Find air-quality monitoring stations (measured by physical sensors, not modeled) near a point, within a bounding box, or by country. Returns each station's id, name, coordinates, distance from the query point (when searching by coordinates), country, provider, the parameters its sensors measure, and the timestamp of its most recent data (datetimeLast). Required first step: openaq_get_readings and openaq_get_measurements key on the location id this returns. Coverage is uneven and real — a station only reports the parameters it measures, and the absence of a nearby station means no monitoring there, not clean air. For dense modeled coverage anywhere on Earth, use open-meteo-mcp-server's air-quality tool instead.
Latest measured value for every sensor at a monitoring station — the current-conditions tool. Returns one record per parameter, each with the value, its unit, the UTC and local timestamp, and the sensor id, joined so every value carries its pollutant and unit (the raw latest feed is keyed only by sensor id). Pass a locationId from openaq_find_locations, or pass coordinates to auto-resolve to the nearest station that measures the requested parametersId. Data recency varies by station reporting cadence — read each value's timestamp to know whether "latest" is minutes or hours old. These are measured observations with coverage gaps, not a modeled grid.
Historical measurement series for one pollutant at one station over a date range — for trend analysis and "was last week worse than the monthly average?". Pass a locationId and a parametersId; the tool resolves the station's sensor for that parameter internally (v3 series are sensor-scoped, but you think in stations). Choose aggregation: raw (every reported value), hourly, or daily — daily and hourly add a per-bucket statistical summary (min, median, max, mean, sd). Large ranges produce thousands of rows and spill to a DataCanvas: the response returns a preview plus a canvasId and table name you query with openaq_dataframe_query.
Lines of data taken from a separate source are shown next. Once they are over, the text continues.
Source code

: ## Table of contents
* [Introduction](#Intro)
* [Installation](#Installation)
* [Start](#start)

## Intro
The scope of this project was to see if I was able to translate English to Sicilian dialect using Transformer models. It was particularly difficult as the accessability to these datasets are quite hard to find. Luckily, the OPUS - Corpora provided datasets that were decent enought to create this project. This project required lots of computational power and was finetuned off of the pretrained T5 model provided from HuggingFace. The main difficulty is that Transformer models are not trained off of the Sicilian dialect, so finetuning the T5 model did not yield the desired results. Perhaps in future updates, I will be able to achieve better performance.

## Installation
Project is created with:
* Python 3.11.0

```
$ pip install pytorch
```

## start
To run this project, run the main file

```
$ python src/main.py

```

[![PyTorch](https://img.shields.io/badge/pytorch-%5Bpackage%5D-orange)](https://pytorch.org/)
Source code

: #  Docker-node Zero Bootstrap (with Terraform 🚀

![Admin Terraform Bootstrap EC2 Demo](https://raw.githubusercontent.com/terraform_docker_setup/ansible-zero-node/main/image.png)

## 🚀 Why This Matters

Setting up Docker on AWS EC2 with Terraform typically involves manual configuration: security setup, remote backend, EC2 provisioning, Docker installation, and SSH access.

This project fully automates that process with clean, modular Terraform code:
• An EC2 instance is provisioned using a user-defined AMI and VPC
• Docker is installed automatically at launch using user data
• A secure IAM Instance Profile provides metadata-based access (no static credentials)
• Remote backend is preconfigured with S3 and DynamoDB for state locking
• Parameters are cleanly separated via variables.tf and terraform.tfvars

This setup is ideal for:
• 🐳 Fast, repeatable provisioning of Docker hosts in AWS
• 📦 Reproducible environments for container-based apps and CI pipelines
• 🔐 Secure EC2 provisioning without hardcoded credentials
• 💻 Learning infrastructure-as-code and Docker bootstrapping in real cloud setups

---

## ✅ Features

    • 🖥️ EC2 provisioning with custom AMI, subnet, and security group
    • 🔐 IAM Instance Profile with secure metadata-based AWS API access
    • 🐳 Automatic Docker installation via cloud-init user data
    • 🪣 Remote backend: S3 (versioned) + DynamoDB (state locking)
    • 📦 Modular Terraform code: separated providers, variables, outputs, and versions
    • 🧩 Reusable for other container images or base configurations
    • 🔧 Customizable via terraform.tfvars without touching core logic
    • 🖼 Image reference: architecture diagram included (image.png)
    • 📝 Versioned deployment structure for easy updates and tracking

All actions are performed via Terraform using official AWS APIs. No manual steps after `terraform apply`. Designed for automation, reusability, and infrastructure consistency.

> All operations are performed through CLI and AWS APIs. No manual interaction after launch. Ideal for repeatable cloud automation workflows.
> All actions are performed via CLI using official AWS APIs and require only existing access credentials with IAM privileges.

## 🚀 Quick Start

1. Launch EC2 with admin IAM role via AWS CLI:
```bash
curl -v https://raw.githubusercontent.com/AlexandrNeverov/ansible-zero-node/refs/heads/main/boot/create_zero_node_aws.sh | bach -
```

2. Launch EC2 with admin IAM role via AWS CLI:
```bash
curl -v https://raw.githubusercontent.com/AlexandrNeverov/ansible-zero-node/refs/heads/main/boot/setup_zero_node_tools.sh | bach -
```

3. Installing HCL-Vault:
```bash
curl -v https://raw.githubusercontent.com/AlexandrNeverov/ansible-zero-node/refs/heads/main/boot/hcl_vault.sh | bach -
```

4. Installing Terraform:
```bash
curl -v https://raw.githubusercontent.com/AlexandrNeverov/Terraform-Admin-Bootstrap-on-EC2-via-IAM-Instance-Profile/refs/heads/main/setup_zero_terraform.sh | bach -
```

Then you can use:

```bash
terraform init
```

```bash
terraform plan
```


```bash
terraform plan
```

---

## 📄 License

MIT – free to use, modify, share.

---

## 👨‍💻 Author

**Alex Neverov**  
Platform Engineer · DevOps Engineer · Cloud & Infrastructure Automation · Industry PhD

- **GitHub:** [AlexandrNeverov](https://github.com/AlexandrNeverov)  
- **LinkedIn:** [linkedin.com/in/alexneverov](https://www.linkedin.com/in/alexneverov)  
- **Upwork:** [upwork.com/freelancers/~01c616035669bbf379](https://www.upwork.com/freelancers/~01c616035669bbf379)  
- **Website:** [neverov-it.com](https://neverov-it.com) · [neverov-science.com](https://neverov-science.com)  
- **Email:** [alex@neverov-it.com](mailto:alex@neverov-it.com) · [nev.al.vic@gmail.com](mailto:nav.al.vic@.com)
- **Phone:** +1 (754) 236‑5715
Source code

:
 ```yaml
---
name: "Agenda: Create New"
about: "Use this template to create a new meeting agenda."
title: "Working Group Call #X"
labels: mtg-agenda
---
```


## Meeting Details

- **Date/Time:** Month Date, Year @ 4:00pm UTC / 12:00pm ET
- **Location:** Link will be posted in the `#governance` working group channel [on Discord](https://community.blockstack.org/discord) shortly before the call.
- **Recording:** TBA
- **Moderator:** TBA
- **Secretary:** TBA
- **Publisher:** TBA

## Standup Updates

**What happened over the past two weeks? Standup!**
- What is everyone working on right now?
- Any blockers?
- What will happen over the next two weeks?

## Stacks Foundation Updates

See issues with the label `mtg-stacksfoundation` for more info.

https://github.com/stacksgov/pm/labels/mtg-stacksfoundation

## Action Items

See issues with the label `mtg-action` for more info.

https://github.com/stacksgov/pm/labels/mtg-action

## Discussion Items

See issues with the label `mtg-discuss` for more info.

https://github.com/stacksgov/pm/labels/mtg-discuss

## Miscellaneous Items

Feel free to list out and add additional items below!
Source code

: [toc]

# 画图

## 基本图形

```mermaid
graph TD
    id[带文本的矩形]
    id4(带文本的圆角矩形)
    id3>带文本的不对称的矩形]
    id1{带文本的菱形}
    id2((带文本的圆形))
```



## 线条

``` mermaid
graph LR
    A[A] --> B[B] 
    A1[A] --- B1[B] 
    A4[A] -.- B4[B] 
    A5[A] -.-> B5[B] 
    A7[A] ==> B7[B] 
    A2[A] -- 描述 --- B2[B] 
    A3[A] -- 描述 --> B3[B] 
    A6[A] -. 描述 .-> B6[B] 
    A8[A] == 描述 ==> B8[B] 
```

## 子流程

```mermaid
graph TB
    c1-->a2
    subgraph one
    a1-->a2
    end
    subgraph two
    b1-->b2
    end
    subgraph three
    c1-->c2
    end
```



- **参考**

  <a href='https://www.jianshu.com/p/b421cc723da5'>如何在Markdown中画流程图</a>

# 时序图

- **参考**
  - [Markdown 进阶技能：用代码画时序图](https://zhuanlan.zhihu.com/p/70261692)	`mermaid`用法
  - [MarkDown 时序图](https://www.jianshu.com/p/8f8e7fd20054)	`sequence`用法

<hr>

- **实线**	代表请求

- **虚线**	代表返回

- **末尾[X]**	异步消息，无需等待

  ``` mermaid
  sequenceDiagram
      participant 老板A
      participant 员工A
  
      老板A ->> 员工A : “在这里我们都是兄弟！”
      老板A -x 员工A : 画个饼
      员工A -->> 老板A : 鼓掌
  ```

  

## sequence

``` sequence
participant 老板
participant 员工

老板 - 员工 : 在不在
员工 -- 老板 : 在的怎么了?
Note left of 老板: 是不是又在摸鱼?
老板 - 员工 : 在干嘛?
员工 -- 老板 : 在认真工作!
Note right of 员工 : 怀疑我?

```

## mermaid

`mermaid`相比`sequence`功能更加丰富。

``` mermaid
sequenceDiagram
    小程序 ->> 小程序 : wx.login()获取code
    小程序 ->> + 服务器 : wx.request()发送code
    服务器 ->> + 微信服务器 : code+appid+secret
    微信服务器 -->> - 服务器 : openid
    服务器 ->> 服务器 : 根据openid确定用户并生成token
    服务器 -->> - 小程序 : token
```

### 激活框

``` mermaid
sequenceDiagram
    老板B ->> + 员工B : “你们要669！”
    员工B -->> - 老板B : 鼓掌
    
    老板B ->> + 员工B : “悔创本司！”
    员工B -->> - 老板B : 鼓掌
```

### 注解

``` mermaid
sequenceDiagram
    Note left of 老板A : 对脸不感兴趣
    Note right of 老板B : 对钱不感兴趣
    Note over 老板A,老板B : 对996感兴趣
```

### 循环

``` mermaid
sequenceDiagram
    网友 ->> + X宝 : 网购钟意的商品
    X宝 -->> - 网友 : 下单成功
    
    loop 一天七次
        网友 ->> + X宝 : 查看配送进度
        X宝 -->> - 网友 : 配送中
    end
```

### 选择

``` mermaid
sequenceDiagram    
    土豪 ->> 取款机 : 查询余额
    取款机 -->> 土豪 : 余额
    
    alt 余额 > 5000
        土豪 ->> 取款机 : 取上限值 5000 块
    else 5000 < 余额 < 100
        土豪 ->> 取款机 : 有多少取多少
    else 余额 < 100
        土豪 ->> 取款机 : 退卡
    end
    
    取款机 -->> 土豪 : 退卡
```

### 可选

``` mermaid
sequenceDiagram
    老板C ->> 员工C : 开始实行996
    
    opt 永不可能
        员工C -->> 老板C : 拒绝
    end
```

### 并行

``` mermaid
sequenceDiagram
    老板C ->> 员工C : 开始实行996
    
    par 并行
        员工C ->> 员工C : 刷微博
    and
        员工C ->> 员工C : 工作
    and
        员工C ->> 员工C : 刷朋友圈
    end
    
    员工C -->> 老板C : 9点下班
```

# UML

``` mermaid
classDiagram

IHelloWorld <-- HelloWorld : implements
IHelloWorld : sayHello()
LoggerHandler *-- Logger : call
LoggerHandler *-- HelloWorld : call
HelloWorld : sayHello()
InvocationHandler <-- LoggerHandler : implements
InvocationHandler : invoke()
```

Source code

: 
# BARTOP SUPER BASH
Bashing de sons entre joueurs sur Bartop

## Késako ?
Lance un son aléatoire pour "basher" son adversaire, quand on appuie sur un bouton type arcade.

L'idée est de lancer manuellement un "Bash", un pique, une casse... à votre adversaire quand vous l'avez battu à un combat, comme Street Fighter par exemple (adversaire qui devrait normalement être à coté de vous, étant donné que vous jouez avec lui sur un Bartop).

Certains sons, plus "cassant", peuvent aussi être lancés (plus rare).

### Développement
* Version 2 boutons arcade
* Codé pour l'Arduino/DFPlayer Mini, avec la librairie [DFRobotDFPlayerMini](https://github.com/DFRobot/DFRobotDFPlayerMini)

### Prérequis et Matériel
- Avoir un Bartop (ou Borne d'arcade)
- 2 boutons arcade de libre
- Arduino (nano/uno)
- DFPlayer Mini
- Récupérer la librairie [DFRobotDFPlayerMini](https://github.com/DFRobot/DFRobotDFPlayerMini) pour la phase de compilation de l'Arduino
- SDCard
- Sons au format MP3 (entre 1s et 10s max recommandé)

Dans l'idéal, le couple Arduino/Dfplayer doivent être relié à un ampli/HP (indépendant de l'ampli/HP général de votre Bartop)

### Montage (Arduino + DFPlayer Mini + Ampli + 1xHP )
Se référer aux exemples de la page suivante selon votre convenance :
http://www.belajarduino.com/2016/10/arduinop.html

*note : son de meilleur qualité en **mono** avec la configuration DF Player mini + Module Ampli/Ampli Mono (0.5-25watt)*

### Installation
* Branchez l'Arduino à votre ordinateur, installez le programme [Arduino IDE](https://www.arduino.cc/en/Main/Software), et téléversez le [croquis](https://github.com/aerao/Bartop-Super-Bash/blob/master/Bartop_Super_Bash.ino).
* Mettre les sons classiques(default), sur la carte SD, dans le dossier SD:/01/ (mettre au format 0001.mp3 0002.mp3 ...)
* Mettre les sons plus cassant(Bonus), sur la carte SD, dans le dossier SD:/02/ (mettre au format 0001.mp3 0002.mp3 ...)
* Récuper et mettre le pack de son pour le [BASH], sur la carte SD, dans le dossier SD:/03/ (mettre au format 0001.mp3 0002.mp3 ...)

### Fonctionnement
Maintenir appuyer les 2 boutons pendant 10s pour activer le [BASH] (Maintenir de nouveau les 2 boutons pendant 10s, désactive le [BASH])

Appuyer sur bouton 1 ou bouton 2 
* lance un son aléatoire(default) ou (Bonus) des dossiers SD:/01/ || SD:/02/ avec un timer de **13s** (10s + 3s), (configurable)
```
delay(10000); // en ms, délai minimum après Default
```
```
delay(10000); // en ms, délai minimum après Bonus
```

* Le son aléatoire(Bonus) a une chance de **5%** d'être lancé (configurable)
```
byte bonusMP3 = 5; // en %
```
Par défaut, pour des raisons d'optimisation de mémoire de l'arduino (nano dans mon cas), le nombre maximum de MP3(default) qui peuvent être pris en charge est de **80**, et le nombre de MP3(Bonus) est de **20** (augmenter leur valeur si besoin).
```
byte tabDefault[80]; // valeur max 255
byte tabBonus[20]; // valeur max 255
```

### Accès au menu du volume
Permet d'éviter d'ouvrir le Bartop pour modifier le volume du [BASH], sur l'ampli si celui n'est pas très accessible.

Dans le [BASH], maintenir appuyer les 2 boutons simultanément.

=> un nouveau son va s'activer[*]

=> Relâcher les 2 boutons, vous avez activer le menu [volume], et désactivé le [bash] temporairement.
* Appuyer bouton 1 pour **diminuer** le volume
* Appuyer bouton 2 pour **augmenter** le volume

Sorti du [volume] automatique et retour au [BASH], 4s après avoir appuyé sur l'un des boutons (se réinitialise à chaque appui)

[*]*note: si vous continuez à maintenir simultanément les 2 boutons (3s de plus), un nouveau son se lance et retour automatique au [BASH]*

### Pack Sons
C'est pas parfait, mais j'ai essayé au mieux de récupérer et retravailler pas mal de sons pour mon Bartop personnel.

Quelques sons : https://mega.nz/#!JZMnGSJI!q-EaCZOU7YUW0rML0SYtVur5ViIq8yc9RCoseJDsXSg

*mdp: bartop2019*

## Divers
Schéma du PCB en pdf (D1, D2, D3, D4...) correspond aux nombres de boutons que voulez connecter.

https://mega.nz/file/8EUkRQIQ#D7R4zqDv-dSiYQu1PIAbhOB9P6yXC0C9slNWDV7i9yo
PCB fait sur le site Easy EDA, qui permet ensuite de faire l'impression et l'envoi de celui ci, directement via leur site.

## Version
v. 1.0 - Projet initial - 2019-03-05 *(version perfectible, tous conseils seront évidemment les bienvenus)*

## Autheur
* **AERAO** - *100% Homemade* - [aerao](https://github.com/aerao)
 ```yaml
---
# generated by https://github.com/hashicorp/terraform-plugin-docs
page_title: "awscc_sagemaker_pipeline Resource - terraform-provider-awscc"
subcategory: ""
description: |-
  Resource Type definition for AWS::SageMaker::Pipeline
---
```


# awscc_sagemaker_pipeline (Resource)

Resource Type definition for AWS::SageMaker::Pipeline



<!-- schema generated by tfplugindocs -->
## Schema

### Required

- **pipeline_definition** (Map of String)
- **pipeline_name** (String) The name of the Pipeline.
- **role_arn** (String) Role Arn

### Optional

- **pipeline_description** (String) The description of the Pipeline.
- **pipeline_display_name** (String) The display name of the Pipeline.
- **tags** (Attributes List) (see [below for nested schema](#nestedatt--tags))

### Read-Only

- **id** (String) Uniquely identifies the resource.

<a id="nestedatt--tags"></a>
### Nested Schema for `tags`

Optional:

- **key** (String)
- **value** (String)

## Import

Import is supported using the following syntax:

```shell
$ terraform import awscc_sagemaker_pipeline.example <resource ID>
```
Values carry their unit; the server never converts between µg/m³, ppm, and ppb.
Catalog of every measurable pollutant and its canonical unit: id, code, display name, unit, and a one-line description (pm25, pm10, o3, no2, so2, co, bc, and ~38 more). This is the unit-disambiguation reference — the same pollutant exists under several ids with different units (CO is id 4 in µg/m³, id 8 in ppm, id 102 in ppb), so use this to pick the exact parametersId for openaq_find_locations / openaq_get_readings / openaq_get_measurements and to interpret a reading's unit. A small bounded catalog fetched live from OpenAQ.
Catalog of country-level coverage: id, ISO code, name, the date span of available station data (datetimeFirst/datetimeLast), and which parameters are measured anywhere in that country. The availability check before a regional sweep — answers "which countries have NO2 monitoring?" and tells you whether a country has recent data before you call openaq_find_locations. Coverage is uneven worldwide; this surfaces where measured data exists.
Run a read-only SQL SELECT against the measurement tables openaq_get_measurements staged on a DataCanvas. Reference tables by the name the measurements call returned (measurements_<sensorId>). For aggregation (monthly means, exceedance counts) and cross-sensor comparison over series too large to inline. Only SELECT is allowed — a four-layer gate rejects writes, DDL, and file/network table functions.
List the tables and columns staged on a DataCanvas so you can write valid SQL for openaq_dataframe_query without guessing column names. Returns each measurement table (measurements_<sensorId>) with its row count and column names. Throws canvas_unavailable when DuckDB is off.